Un Ton unique entre humour et réalisme

Adaptation de l’œuvre du romancier Joe R.Lansdale, cette série en trois tomes voit un duo d'artistes différents prendre les commandes à chaque nouvel album.

On retient immédiatement la qualité des dialogues, percutants, avec une réelle identité de langue. Félicitons au passage la traduction qui n’est pas pour rien dans cette histoire. Manifestement, le scénariste a voulu préserver cette caractéristique de l’œuvre originale. Dick a un côté très égocentrique, mais sans être désagréable.

Il manque de se faire lyncher parce qu'il a osé regarder une Blanche

Deadwood Dick va devenir un des soldats noirs du 9e de cavalerie US © Paquet

Il joue avec le lecteur, le pique régulièrement. Mais comme le personnage a un vrai recul sur sa situation, cela ne le rend que plus sympathique. Les aventures ici écrites composent un personnage tout en nuances, qui sans être un héros fera montre de quelques belles qualités. Cela donne une grande crédibilité au personnage, pris au piège d’un quotidien qui n’a rien d’une partie de plaisir.

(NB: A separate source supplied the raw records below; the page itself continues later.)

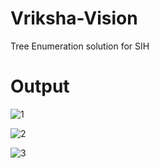 # Vriksha-Vision
Tree Enumeration solution for SIH

<h1>Output</h1>

![1](https://github.com/vee2409/Vriksha-Vision/assets/97914467/fd62126a-851a-41eb-a55b-593fbfd44ffe)


![2](https://github.com/vee2409/Vriksha-Vision/assets/97914467/451d691d-5e26-4c67-babe-d8f06de0a70d)


![3](https://github.com/vee2409/Vriksha-Vision/assets/97914467/33abe04d-b4f3-48fd-8cbe-0c8087aca381)
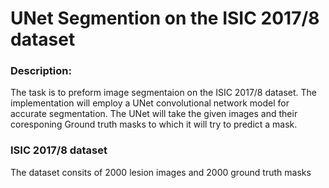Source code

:# UNet Segmention on the ISIC 2017/8 dataset

### Description: 
The task is to preform image segmentaion on the ISIC 2017/8 dataset. The implementation will employ a UNet convolutional network model for accurate segmentation. The UNet will take the given images and their coresponing Ground truth masks to which it will try to predict a mask. 

### ISIC 2017/8 dataset
The dataset consits of 2000 lesion images and 2000 ground truth masks
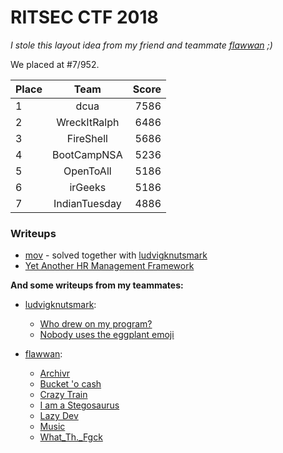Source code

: # RITSEC CTF 2018

*I stole this layout idea from my friend and teammate [flawwan](https://github.com/flawwan/) ;)* 

We placed at #7/952.

| Place         | Team          | Score  |
| ------------- |:-------------:| -----:|
|1              |   dcua        |7586|
|2              |WreckItRalph   |6486|
|3              |FireShell      |5686|
|4              |BootCampNSA    |5236|
|5              |OpenToAll      |5186|
|6              |irGeeks        |5186|
|7              |IndianTuesday  |4886|

### Writeups
* [mov](https://github.com/happysox/CTF_Writeups/tree/master/RITSEC_CTF_2018/mov) - solved together with [ludvigknutsmark](https://github.com/ludvigknutsmark)
* [Yet Another HR Management Framework](https://github.com/happysox/CTF_Writeups/tree/master/RITSEC_CTF_2018/yet_another_hr)

**And some writeups from my teammates:**

* [ludvigknutsmark](https://github.com/ludvigknutsmark):

    * [Who drew on my program?](https://github.com/ludvigknutsmark/CTF_WRITEUPS/blob/master/Ritsec2018/who_drew_on_my_program%3F/aesWriteup.md) 
    * [Nobody uses the eggplant emoji](https://github.com/ludvigknutsmark/CTF_WRITEUPS/blob/master/Ritsec2018/nobody_uses_the_eggplant_emoji/writeup.md) 
* [flawwan](https://github.com/flawwan/):

    * [Archivr](https://github.com/flawwan/CTF-Writeups/blob/master/ritsec/archivr/writeup.md)
    * [Bucket 'o cash](https://github.com/flawwan/CTF-Writeups/blob/master/ritsec/bucketofcash/writeup.md) 
    * [Crazy Train](https://github.com/flawwan/CTF-Writeups/blob/master/ritsec/crazytrain/writeup.md)
    * [I am a Stegosaurus](https://github.com/flawwan/CTF-Writeups/blob/master/ritsec/iamstegosaurus/writeup.md)
    * [Lazy Dev](https://github.com/flawwan/CTF-Writeups/blob/master/ritsec/lazyday/writeup.md)
    * [Music](https://github.com/flawwan/CTF-Writeups/blob/master/ritsec/music/writeup.md)
    * [What_Th._Fgck](https://github.com/flawwan/CTF-Writeups/blob/master/ritsec/whatthefuck/writeup.md)

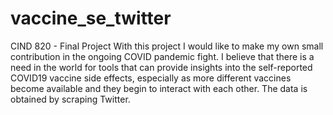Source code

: # vaccine_se_twitter
CIND 820 - Final Project
With this project I would like to make my own small contribution in the ongoing COVID pandemic fight. I believe that there is a need in the world for tools that can provide insights into the self-reported COVID19 vaccine side effects, especially as more different vaccines become available and they begin to interact with each other. The data is obtained by scraping Twitter. 
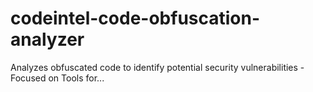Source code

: # codeintel-code-obfuscation-analyzer
Analyzes obfuscated code to identify potential security vulnerabilities - Focused on Tools for...
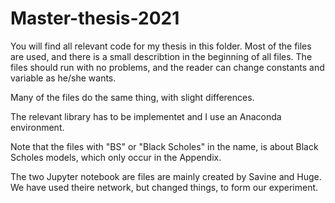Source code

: # Master-thesis-2021
You will find all relevant code for my thesis in this folder. Most of the files are used, and there is a small describtion in the beginning of all files. The files should run with no problems, and the reader can change constants and variable as he/she wants.

Many of the files do the same thing, with slight differences.

The relevant library has to be implementet and I use an Anaconda environment. 

Note that the files with "BS" or "Black Scholes" in the name, is about Black Scholes models, which only occur in the Appendix.

The two Jupyter notebook are files are mainly created by Savine and Huge. We have used theire network, but changed things, to form our experiment.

L'Italie et le noir et blanc

Difficile d’exister dans le « fumetti » sans couleur, quand il s’agit de passer après de nombreux monstres sacrés comme Pratt ou Toppi. Sans chercher la comparaison, Corrado Mastantuono déploie une technicité tout à fait respectable. Constant dans son dessin, jouant idéalement avec les lumières ou la noirceur, il livre des pages parfaitement lisibles. On ira même jusqu’à dire qu’elles sont tout à fait plaisantes à regarder, au-delà de la narration.

manque de se faire lyncher parce qu'il a osé regardé une femme blanche

Il manque de se faire lyncher parce qu'il a osé regardé une femme blanche © Paquet

Deux autres équipes vont donc se succéder sur les tomes 2 et 3. Espérons pour elles qu’elles seront à la hauteur, la barre est mise haute avec ce premier livre.